Net external demand contributed positively to the GDP growth as exports rose 0.7 percent (vs 3.2 percent in Q1) while imports slumped 2.1 percent (vs 4.7 percent in Q1). In addition, government spending edged up 0.1 percent, the same pace as in the previous quarter.
By contrast, household expenditure shrank 0.3 percent (vs 0.2 percent in Q1), due to lower consumption of non durable goods and services (-0.7 percent vs 0.6 percent).
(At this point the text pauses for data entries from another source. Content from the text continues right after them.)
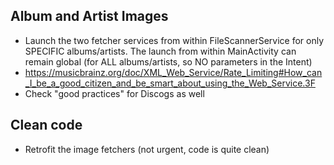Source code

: Album and Artist Images
--
* Launch the two fetcher services from within FileScannerService for
  only SPECIFIC albums/artists. The launch from within MainActivity can
  remain global (for ALL albums/artists, so NO parameters in the Intent)
* https://musicbrainz.org/doc/XML_Web_Service/Rate_Limiting#How_can_I_be_a_good_citizen_and_be_smart_about_using_the_Web_Service.3F
* Check "good practices" for Discogs as well

Clean code
--
* Retrofit the image fetchers (not urgent, code is quite clean)
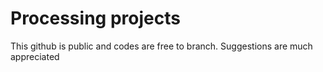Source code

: # Processing projects

 This github is public and codes are free to branch. Suggestions are much appreciated
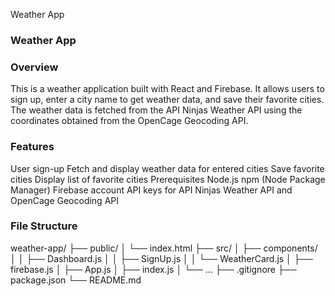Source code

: Weather App

### Weather App

### Overview
This is a weather application built with React and Firebase. It allows users to sign up, enter a city name to get weather data, and save their favorite cities. The weather data is fetched from the API Ninjas Weather API using the coordinates obtained from the OpenCage Geocoding API.

### Features
User sign-up
Fetch and display weather data for entered cities
Save favorite cities
Display list of favorite cities
Prerequisites
Node.js
npm (Node Package Manager)
Firebase account
API keys for API Ninjas Weather API and OpenCage Geocoding API

### File Structure
weather-app/
├── public/
│   └── index.html
├── src/
│   ├── components/
│   │   ├── Dashboard.js
│   │   ├── SignUp.js
│   │   └── WeatherCard.js
│   ├── firebase.js
│   ├── App.js
│   ├── index.js
│   └── ...
├── .gitignore
├── package.json
└── README.md
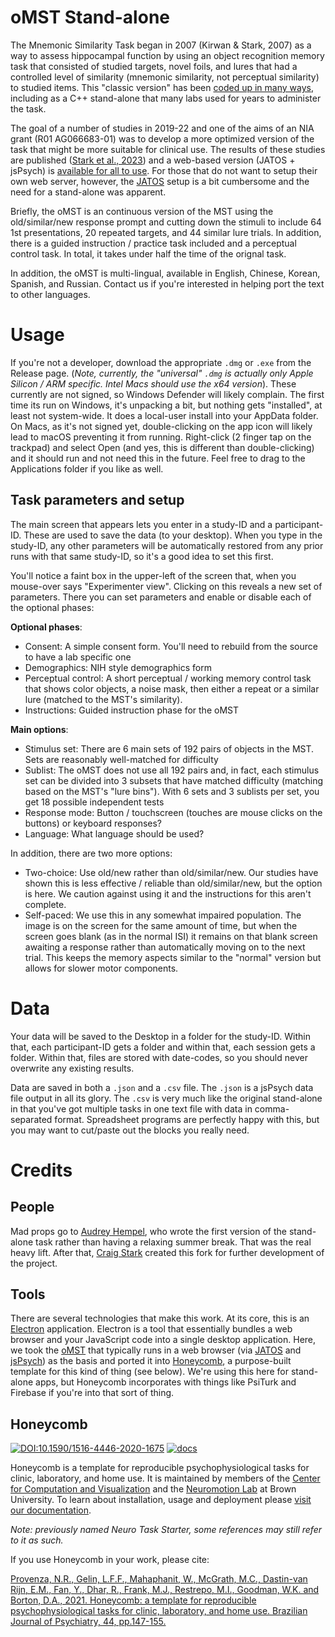 # oMST Stand-alone
The Mnemonic Similarity Task began in 2007 (Kirwan & Stark, 2007) as a way to assess hippocampal function by using an object recognition memory task that consisted of studied targets, novel foils, and lures that had a controlled level of similarity (mnemonic similarity, not perceptual similarity) to studied items. This "classic version" has been [coded up in many ways](https://github.com/celstark/MST), including as a C++ stand-alone that many labs used for years to administer the task.

The goal of a number of studies in 2019-22 and one of the aims of an NIA grant (R01 AG066683-01) was to develop a more optimized version of the task that might be more suitable for clinical use. The results of these studies are published ([Stark et al., 2023](https://www.frontiersin.org/articles/10.3389/fnbeh.2023.1080366/full)) and a web-based version (JATOS + jsPsych) is [available for all to use](https://github.com/celstark/oMST). For those that do not want to setup their own web server, however, the [JATOS](https://www.jatos.org/) setup is a bit cumbersome and the need for a stand-alone was apparent.  

Briefly, the oMST is an continuous version of the MST using the old/similar/new response prompt and cutting down the stimuli to include 64 1st presentations, 20 repeated targets, and 44 similar lure trials. In addition, there is a guided instruction / practice task included and a perceptual control task. In total, it takes under half the time of the orignal task.

In addition, the oMST is multi-lingual, available in English, Chinese, Korean, Spanish, and Russian. Contact us if you're interested in helping port the text to other languages.

# Usage
If you're not a developer, download the appropriate `.dmg` or `.exe` from the Release page. (_Note, currently, the "universal" `.dmg` is actually only Apple Silicon / ARM specific. Intel Macs should use the x64 version_). These currently are not signed, so Windows Defender will likely complain.  The first time its run on Windows, it's unpacking a bit, but nothing gets "installed", at least not system-wide.  It does a local-user install into your AppData folder.  On Macs, as it's not signed yet, double-clicking on the app icon will likely lead to macOS preventing it from running.  Right-click (2 finger tap on the trackpad) and select Open (and yes, this is different than double-clicking) and it should run and not need this in the future. Feel free to drag to the Applications folder if you like as well.

## Task parameters and setup
The main screen that appears lets you enter in a study-ID and a participant-ID. These are used to save the data (to your desktop). When you type in the study-ID, any other parameters will be automatically restored from any prior runs with that same study-ID, so it's a good idea to set this first.

You'll notice a faint box in the upper-left of the screen that, when you mouse-over says "Experimenter view". Clicking on this reveals a new set of parameters. There you can set parameters and enable or disable each of the optional phases:

**Optional phases**:
- Consent: A simple consent form.  You'll need to rebuild from the source to have a lab specific one
- Demographics: NIH style demographics form
- Perceptual control: A short perceptual / working memory control task that shows color objects, a noise mask, then either a repeat or a similar lure (matched to the MST's similarity).
- Instructions: Guided instruction phase for the oMST

**Main options**:
- Stimulus set: There are 6 main sets of 192 pairs of objects in the MST. Sets are reasonably well-matched for difficulty
- Sublist: The oMST does not use all 192 pairs and, in fact, each stimulus set can be divided into 3 subsets that have matched difficulty (matching based on the MST's "lure bins").  With 6 sets and 3 sublists per set, you get 18 possible independent tests
- Response mode: Button / touchscreen (touches are mouse clicks on the buttons) or keyboard responses?
- Language: What language should be used?

In addition, there are two more options:
- Two-choice: Use old/new rather than old/similar/new.  Our studies have shown this is less effective / reliable than old/similar/new, but the option is here. We caution against using it and the instructions for this aren't complete.
- Self-paced: We use this in any somewhat impaired population. The image is on the screen for the same amount of time, but when the screen goes blank (as in the normal ISI) it remains on that blank screen awaiting a response rather than automatically moving on to the next trial. This keeps the memory aspects similar to the "normal" version but allows for slower motor components.

# Data
Your data will be saved to the Desktop in a folder for the study-ID. Within that, each participant-ID gets a folder and within that, each session gets a folder. Within that, files are stored with date-codes, so you should never overwrite any existing results.

Data are saved in both a `.json` and a `.csv` file. The `.json` is a jsPsych data file output in all its glory.  The `.csv` is very much like the original stand-alone in that you've got multiple tasks in one text file with data in comma-separated format. Spreadsheet programs are perfectly happy with this, but you may want to cut/paste out the blocks you really need.

# Credits
## People
Mad props go to [Audrey Hempel](https://github.com/audrey-hemp/omst_honeycomb), who wrote the first version of the stand-alone task rather than having a relaxing summer break. That was the real heavy lift. After that, [Craig Stark](https://github.com/celstark) created this fork for further development of the project.

## Tools
There are several technologies that make this work. At its core, this is an [Electron](https://www.electronjs.org/) application. Electron is a tool that essentially bundles a web browser and your JavaScript code into a single desktop application. Here, we took the [oMST](https://github.com/celstark/oMST) that typically runs in a web browser (via [JATOS](https://www.jatos.org/) and [jsPsych](https://www.jspsych.org/)) as the basis and ported it into [Honeycomb](https://github.com/brown-ccv/honeycomb), a purpose-built template for this kind of thing (see below). We're using this here for stand-alone apps, but Honeycomb incorporates with things like PsiTurk and Firebase if you're into that sort of thing.

## Honeycomb

[![DOI:10.1590/1516-4446-2020-1675](https://img.shields.io/badge/DOI-10.1590%2F1516--4446--2020--1675-orange)](https://doi.org/10.1590/1516-4446-2020-1675) [![docs](https://img.shields.io/badge/docs-stable-blue)](https://brown-ccv.github.io/honeycomb-docs/)

Honeycomb is a template for reproducible psychophysiological tasks for clinic, laboratory, and home use. It is maintained by members of the [Center for Computation and Visualization](https://ccv.brown.edu) and the [Neuromotion Lab](http://borton.engin.brown.edu/) at Brown University. To learn about installation, usage and deployment please [visit our documentation](https://brown-ccv.github.io/honeycomb-docs/).

_Note: previously named Neuro Task Starter, some references may still refer to it as such._

If you use Honeycomb in your work, please cite:

[Provenza, N.R., Gelin, L.F.F., Mahaphanit, W., McGrath, M.C., Dastin-van Rijn, E.M., Fan, Y., Dhar, R., Frank, M.J., Restrepo, M.I., Goodman, W.K. and Borton, D.A., 2021. Honeycomb: a template for reproducible psychophysiological tasks for clinic, laboratory, and home use. Brazilian Journal of Psychiatry, 44, pp.147-155.](https://doi.org/10.1590/1516-4446-2020-1675)
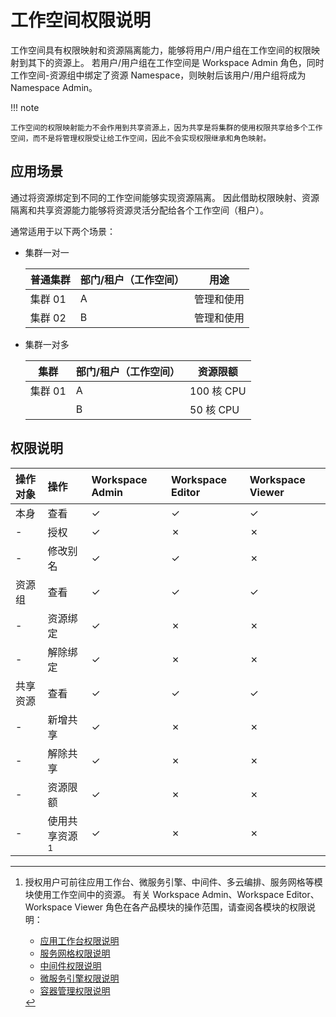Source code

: # 工作空间权限说明

工作空间具有权限映射和资源隔离能力，能够将用户/用户组在工作空间的权限映射到其下的资源上。
若用户/用户组在工作空间是 Workspace Admin 角色，同时工作空间-资源组中绑定了资源 Namespace，则映射后该用户/用户组将成为 Namespace Admin。

!!! note

    工作空间的权限映射能力不会作用到共享资源上，因为共享是将集群的使用权限共享给多个工作空间，而不是将管理权限受让给工作空间，因此不会实现权限继承和角色映射。

## 应用场景

通过将资源绑定到不同的工作空间能够实现资源隔离。
因此借助权限映射、资源隔离和共享资源能力能够将资源灵活分配给各个工作空间（租户）。

通常适用于以下两个场景：

- 集群一对一

    | 普通集群 | 部门/租户（工作空间） | 用途       |
    | -------- | ---------------- | -------- |
    | 集群 01  | A                | 管理和使用 |
    | 集群 02  | B                | 管理和使用 |

- 集群一对多

    | 集群    | 部门/租户（工作空间） | 资源限额   |
    | ------- | ---------------- | ---------- |
    | 集群 01 | A                | 100 核 CPU |
    |         | B                | 50 核 CPU  |

## 权限说明

| 操作对象 | 操作              | Workspace Admin | Workspace Editor | Workspace Viewer |
| :------- | :---------------- | :-------------- | :--------------- | :--------------- |
| 本身     | 查看              | &check;         | &check;          | &check;          |
| -        | 授权              | &check;         | &cross;          | &cross;          |
| -        | 修改别名          | &check;         | &check;          | &cross;          |
| 资源组   | 查看              | &check;         | &check;          | &check;          |
| -        | 资源绑定          | &check;         | &cross;          | &cross;          |
| -        | 解除绑定          | &check;         | &cross;          | &cross;          |
| 共享资源 | 查看              | &check;         | &check;          | &check;          |
| -        | 新增共享          | &check;         | &cross;          | &cross;          |
| -        | 解除共享          | &check;         | &cross;          | &cross;          |
| -        | 资源限额          | &check;         | &cross;          | &cross;          |
| -        | 使用共享资源 [^1] | &check;         | &cross;          | &cross;          |

[^1]:
    授权用户可前往应用工作台、微服务引擎、中间件、多云编排、服务网格等模块使用工作空间中的资源。
    有关 Workspace Admin、Workspace Editor、Workspace Viewer 角色在各产品模块的操作范围，请查阅各模块的权限说明：

    - [应用工作台权限说明](../../permissions/amamba.md)
    - [服务网格权限说明](../../permissions/mspider.md)
    - [中间件权限说明](../../permissions/mcamel.md)
    - [微服务引擎权限说明](../../permissions/skoala.md)
    - [容器管理权限说明](../../../kpanda/07UserGuide/Permissions/PermissionBrief.md)
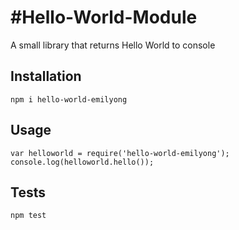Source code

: #Hello-World-Module
=========

A small library that returns Hello World to console

## Installation

  `npm i hello-world-emilyong`

## Usage

    var helloworld = require('hello-world-emilyong');
    console.log(helloworld.hello());

## Tests

  `npm test`
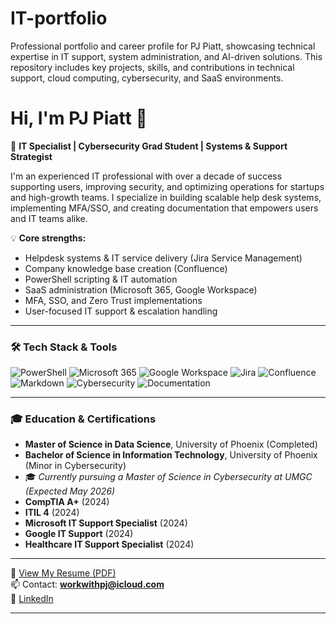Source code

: # IT-portfolio
Professional portfolio and career profile for PJ Piatt, showcasing technical expertise in IT support, system administration, and AI-driven solutions. This repository includes key projects, skills, and contributions in technical support, cloud computing, cybersecurity, and SaaS environments.

# Hi, I'm PJ Piatt 👋

🎯 **IT Specialist | Cybersecurity Grad Student | Systems & Support Strategist**

I'm an experienced IT professional with over a decade of success supporting users, improving security, and optimizing operations for startups and high-growth teams. I specialize in building scalable help desk systems, implementing MFA/SSO, and creating documentation that empowers users and IT teams alike.

💡 **Core strengths:**
- Helpdesk systems & IT service delivery (Jira Service Management)
- Company knowledge base creation (Confluence)
- PowerShell scripting & IT automation
- SaaS administration (Microsoft 365, Google Workspace)
- MFA, SSO, and Zero Trust implementations
- User-focused IT support & escalation handling

---

### 🛠 Tech Stack & Tools

![PowerShell](https://img.shields.io/badge/PowerShell-5391FE?style=flat&logo=powershell&logoColor=white)
![Microsoft 365](https://img.shields.io/badge/Microsoft%20365-D83B01?style=flat&logo=microsoft&logoColor=white)
![Google Workspace](https://img.shields.io/badge/Google%20Workspace-4285F4?style=flat&logo=google&logoColor=white)
![Jira](https://img.shields.io/badge/Jira-0052CC?style=flat&logo=jira&logoColor=white)
![Confluence](https://img.shields.io/badge/Confluence-172B4D?style=flat&logo=confluence&logoColor=white)
![Markdown](https://img.shields.io/badge/Markdown-000000?style=flat&logo=markdown&logoColor=white)
![Cybersecurity](https://img.shields.io/badge/Cybersecurity-00BFFF?style=flat&logo=datadog&logoColor=white)
![Documentation](https://img.shields.io/badge/Documentation-29ABE2?style=flat&logo=readthedocs&logoColor=white)

---

### 🎓 Education & Certifications

- **Master of Science in Data Science**, University of Phoenix (Completed)
- **Bachelor of Science in Information Technology**, University of Phoenix (Minor in Cybersecurity)
- 🎓 *Currently pursuing a Master of Science in Cybersecurity at UMGC (Expected May 2026)*
- **CompTIA A+** (2024)
- **ITIL 4** (2024)
- **Microsoft IT Support Specialist** (2024)
- **Google IT Support** (2024)
- **Healthcare IT Support Specialist** (2024)

---

📄 [View My Resume (PDF)](./PJ_Piatt_Resume.pdf)  
📫 Contact: **workwithpj@icloud.com**  
🔗 [LinkedIn](https://www.linkedin.com/in/pj-piatt)

---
Still, there were increases in consumption of food (0.4 percent vs -0.1 percent) and durable goods (1.2 percent vs -2.2 percent).
Also, fixed investment contracted 2.4 percent (vs 8.4 percent in Q1) due to lower spending on other machinery and equipment including weapon systems (-4.9 percent vs 13.0 percent) and construction (-3.6 percent vs 10.7 percent); while rises were seen in transport equipment spending (5.6 percent vs -0.6 percent) and intellectual property products investment (1.8 percent vs -0.6 percent).
Year-on-year, the economy grew 1.8 percent in the second quarter, also unrevised from the preliminary estimate and matching the expansion recorded in the previous period. Domestic demand was the main driver of growth while net exports contributed negatively to the GDP.